The administration of President Donald Trump has begun the process of ending the federal government’s involvement in reforming local police departments, a civil rights effort that gained steam after the deaths of unarmed Black people like George Floyd and Breonna Taylor.
On Wednesday, the United States Department of Justice announced it would cancel two proposed settlements that would have seen the cities of Louisville, Kentucky, and Minneapolis, Minnesota, agree to federal oversight of their police departments.
Generally, those settlements — called consent decrees — involve a series of steps and goals that the two parties negotiate and that a federal court helps enforce.
In addition, the Justice Department said it would withdraw reports on six other local police departments which found patterns of discrimination and excessive violence.
The Trump administration framed the announcement as part of its efforts to transfer greater responsibility towards individual cities and states — and away from the federal government.
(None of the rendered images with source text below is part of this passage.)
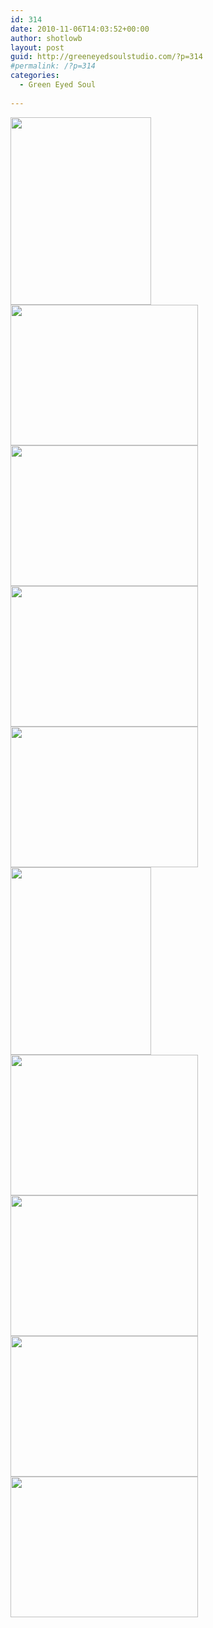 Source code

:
 ```yaml
---
id: 314
date: 2010-11-06T14:03:52+00:00
author: shotlowb
layout: post
guid: http://greeneyedsoulstudio.com/?p=314
#permalink: /?p=314
categories:
  - Green Eyed Soul
  
---
```

<a rel="attachment wp-att-307" href="http://greeneyedsoulstudio.com/wp-content/uploads/2010/11/october2010trunkshow-095.jpg"><img class="alignnone size-medium wp-image-307" title="october2010trunkshow 095" src="http://greeneyedsoulstudio.com/wp-content/uploads/2010/11/october2010trunkshow-095-225x300.jpg" alt="" width="225" height="300" /></a><a rel="attachment wp-att-308" href="http://greeneyedsoulstudio.com/wp-content/uploads/2010/11/october2010trunkshow-140.jpg"><img class="alignnone size-medium wp-image-308" title="october2010trunkshow 140" src="http://greeneyedsoulstudio.com/wp-content/uploads/2010/11/october2010trunkshow-140-300x225.jpg" alt="" width="300" height="225" /></a><a rel="attachment wp-att-309" href="http://greeneyedsoulstudio.com/wp-content/uploads/2010/11/october2010trunkshow-144.jpg"><img class="alignnone size-medium wp-image-309" title="october2010trunkshow 144" src="http://greeneyedsoulstudio.com/wp-content/uploads/2010/11/october2010trunkshow-144-300x225.jpg" alt="" width="300" height="225" /></a><a rel="attachment wp-att-310" href="http://greeneyedsoulstudio.com/wp-content/uploads/2010/11/october2010trunkshow-154.jpg"><img class="alignnone size-medium wp-image-310" title="october2010trunkshow 154" src="http://greeneyedsoulstudio.com/wp-content/uploads/2010/11/october2010trunkshow-154-300x225.jpg" alt="" width="300" height="225" /></a><a rel="attachment wp-att-311" href="http://greeneyedsoulstudio.com/wp-content/uploads/2010/11/october2010trunkshow-161.jpg"><img class="alignnone size-medium wp-image-311" title="october2010trunkshow 161" src="http://greeneyedsoulstudio.com/wp-content/uploads/2010/11/october2010trunkshow-161-300x225.jpg" alt="" width="300" height="225" /></a><a rel="attachment wp-att-312" href="http://greeneyedsoulstudio.com/wp-content/uploads/2010/11/october2010trunkshow-173.jpg"><img class="alignnone size-medium wp-image-312" title="october2010trunkshow 173" src="http://greeneyedsoulstudio.com/wp-content/uploads/2010/11/october2010trunkshow-173-225x300.jpg" alt="" width="225" height="300" /></a><a rel="attachment wp-att-313" href="http://greeneyedsoulstudio.com/wp-content/uploads/2010/11/october2010trunkshow-183.jpg"><img class="alignnone size-medium wp-image-313" title="october2010trunkshow 183" src="http://greeneyedsoulstudio.com/wp-content/uploads/2010/11/october2010trunkshow-183-300x225.jpg" alt="" width="300" height="225" /></a><a rel="attachment wp-att-319" href="http://greeneyedsoulstudio.com/wp-content/uploads/2010/11/october2010trunkshow-189.jpg"><img class="alignnone size-medium wp-image-319" title="october2010trunkshow 189" src="http://greeneyedsoulstudio.com/wp-content/uploads/2010/11/october2010trunkshow-189-300x225.jpg" alt="" width="300" height="225" /></a><a rel="attachment wp-att-320" href="http://greeneyedsoulstudio.com/wp-content/uploads/2010/11/october2010trunkshow-193.jpg"><img class="alignnone size-medium wp-image-320" title="october2010trunkshow 193" src="http://greeneyedsoulstudio.com/wp-content/uploads/2010/11/october2010trunkshow-193-300x225.jpg" alt="" width="300" height="225" /></a><a rel="attachment wp-att-321" href="http://greeneyedsoulstudio.com/wp-content/uploads/2010/11/october2010trunkshow-198.jpg"><img class="alignnone size-medium wp-image-321" title="october2010trunkshow 198" src="http://greeneyedsoulstudio.com/wp-content/uploads/2010/11/october2010trunkshow-198-300x225.jpg" alt="" width="300" height="225" /></a>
“It’s our view at the Department of Justice Civil Rights Division under the Trump administration that federal micromanagement of local police should be a rare exception, and not the norm,” said Harmeet Dhillon, an assistant attorney general at the Justice Department, said.
She argued that such federal oversight was a waste of taxpayer funds.
“There is a lack of accountability. There is a lack of local control. And there is an industry here that is, I think, ripping off the taxpayers and making citizens less safe,” Dhillon said.
But civil rights leaders and police reform advocates reacted with outrage over the news, which arrived just days before the fifth anniversary of Floyd’s murder.